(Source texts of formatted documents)

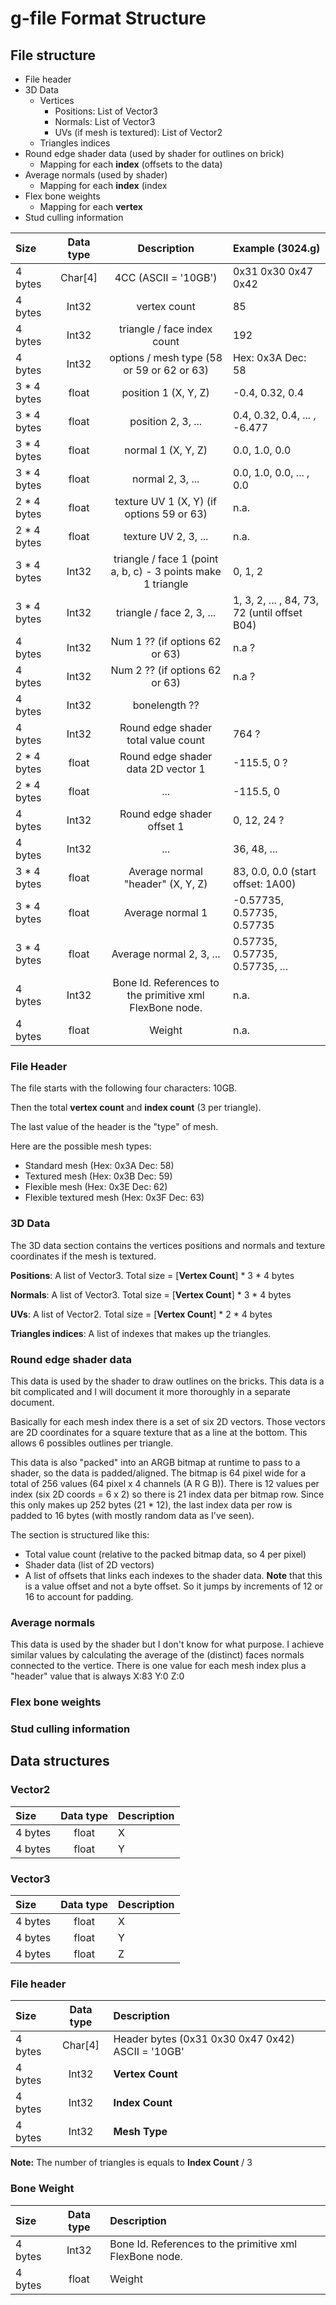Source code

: # g-file Format Structure
## File structure
* File header
* 3D Data
  * Vertices
    * Positions: List of Vector3
    * Normals: List of Vector3
    * UVs (if mesh is textured): List of Vector2
  * Triangles indices
* Round edge shader data (used by shader for outlines on brick)
  * Mapping for each **index** (offsets to the data)
* Average normals (used by shader)
  * Mapping for each **index** (index
* Flex bone weights
  * Mapping for each **vertex**
* Stud culling information


Size | Data type | Description | Example (3024.g)
:------- | :---: | :---: | :--- 
 4 bytes     | Char[4] | 4CC (ASCII = '10GB') | 0x31 0x30 0x47 0x42
 4 bytes     | Int32   | vertex count | 85 
 4 bytes     | Int32   | triangle / face index count | 192
 4 bytes     | Int32   | options / mesh type (58 or 59 or 62 or 63) | Hex: 0x3A Dec: 58
 3 * 4 bytes | float   | position 1 (X, Y, Z) | -0.4,  0.32, 0.4
 3 * 4 bytes | float   | position 2, 3,  ... | 0.4, 0.32, 0.4, ... , -6.477
 3 * 4 bytes | float   | normal 1 (X, Y, Z) | 0.0, 1.0, 0.0
 3 * 4 bytes | float   | normal 2, 3, ... |  0.0, 1.0, 0.0, ... , 0.0
 2 * 4 bytes | float   | texture UV 1 (X, Y) (if options 59 or 63) | n.a.
 2 * 4 bytes | float   | texture UV 2, 3, ... | n.a.
 3 * 4 bytes | Int32   | triangle / face 1 (point a, b, c) - 3 points make 1 triangle | 0, 1, 2
 3 * 4 bytes | Int32   | triangle / face 2,  3, ... | 1, 3, 2, ... , 84, 73, 72 (until offset B04)
 4 bytes     | Int32   | Num 1 ?? (if options 62 or 63) | n.a ?
 4 bytes     | Int32   | Num 2 ?? (if options 62 or 63) | n.a ?
 4 bytes     | Int32   | bonelength ??
 4 bytes     | Int32   | Round edge shader total value count | 764 ?
 2 * 4 bytes | float   | Round edge shader data 2D vector 1 | -115.5, 0 ?
 2 * 4 bytes | float   | ... | -115.5, 0
 4 bytes     | Int32   | Round edge shader offset 1 | 0, 12, 24 ?
 4 bytes     | Int32   | ... | 36, 48, ...
 3 * 4 bytes | float   | Average normal "header" (X, Y, Z) | 83, 0.0, 0.0 (start offset: 1A00)
 3 * 4 bytes | float   | Average normal 1 | -0.57735, 0.57735, 0.57735
 3 * 4 bytes | float   | Average normal 2, 3, ... | 0.57735, 0.57735, 0.57735, ... 
 4 bytes     | Int32   | Bone Id. References to the primitive xml FlexBone node. | n.a.
 4 bytes     | float   | Weight | n.a.
 
### File Header
The file starts with the following four characters: 10GB.

Then the total **vertex count** and **index count** (3 per triangle).

The last value of the header is the "type" of mesh.

Here are the possible mesh types:
* Standard mesh (Hex: 0x3A Dec: 58)
* Textured mesh (Hex: 0x3B Dec: 59)
* Flexible mesh (Hex: 0x3E Dec: 62)
* Flexible textured mesh (Hex: 0x3F Dec: 63)

### 3D Data
The 3D data section contains the vertices positions and normals and texture coordinates if the mesh is textured.

**Positions**: A list of Vector3. Total size = [**Vertex Count**] \* 3 \* 4 bytes

**Normals**: A list of Vector3. Total size = [**Vertex Count**] \* 3 \* 4 bytes

**UVs**: A list of Vector2. Total size = [**Vertex Count**] \* 2 \* 4 bytes

**Triangles indices**: A list of indexes that makes up the triangles.

### Round edge shader data
This data is used by the shader to draw outlines on the bricks.
This data is a bit complicated and I will document it more thoroughly in a separate document.

Basically for each mesh index there is a set of six 2D vectors.
Those vectors are 2D coordinates for a square texture that as a line at the bottom.
This allows 6 possibles outlines per triangle. 

This data is also "packed" into an ARGB bitmap at runtime to pass to a shader, so the data is padded/aligned.
The bitmap is 64 pixel wide for a total of 256 values (64 pixel x 4 channels (A R G B)).
There is 12 values per index (six 2D coords = 6 x 2) so there is 21 index data per bitmap row.
Since this only makes up 252 bytes (21 * 12), the last index data per row is padded to 16 bytes (with mostly random data as I've seen).

The section is structured like this:
* Total value count (relative to the packed bitmap data, so 4 per pixel)
* Shader data (list of 2D vectors)
* A list of offsets that links each indexes to the shader data. 
**Note** that this is a value offset and not a byte offset. 
So it jumps by increments of 12 or 16 to account for padding.

### Average normals
This data is used by the shader but I don't know for what purpose.
I achieve similar values by calculating the average of the (distinct) faces normals connected to the vertice.
There is one value for each mesh index plus a "header" value that is always X:83 Y:0 Z:0

### Flex bone weights


### Stud culling information


## Data structures
### Vector2
Size | Data type | Description 
:------- | :---: | :--- 
 4 bytes | float | X
 4 bytes | float | Y
 
### Vector3
Size | Data type | Description 
:------- | :---: | :--- 
 4 bytes | float | X
 4 bytes | float | Y
 4 bytes | float | Z
 
### File header
Size | Data type | Description 
:------- | :---: | :--- 
 4 bytes | Char[4] | Header bytes (0x31 0x30 0x47 0x42) ASCII = '10GB'
 4 bytes | Int32 | **Vertex Count**
 4 bytes | Int32 | **Index Count**
 4 bytes | Int32 | **Mesh Type**
 
**Note:** The number of triangles is equals to **Index Count** / 3
 
### Bone Weight
Size | Data type | Description 
:------- | :---: | :--- 
 4 bytes | Int32 | Bone Id. References to the primitive xml FlexBone node.
 4 bytes | float | Weight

■ What the exercise asks ■
Within the data above, how many lines include the string "Mapping"? Only the number is required.

■ Solution to the problem ■
3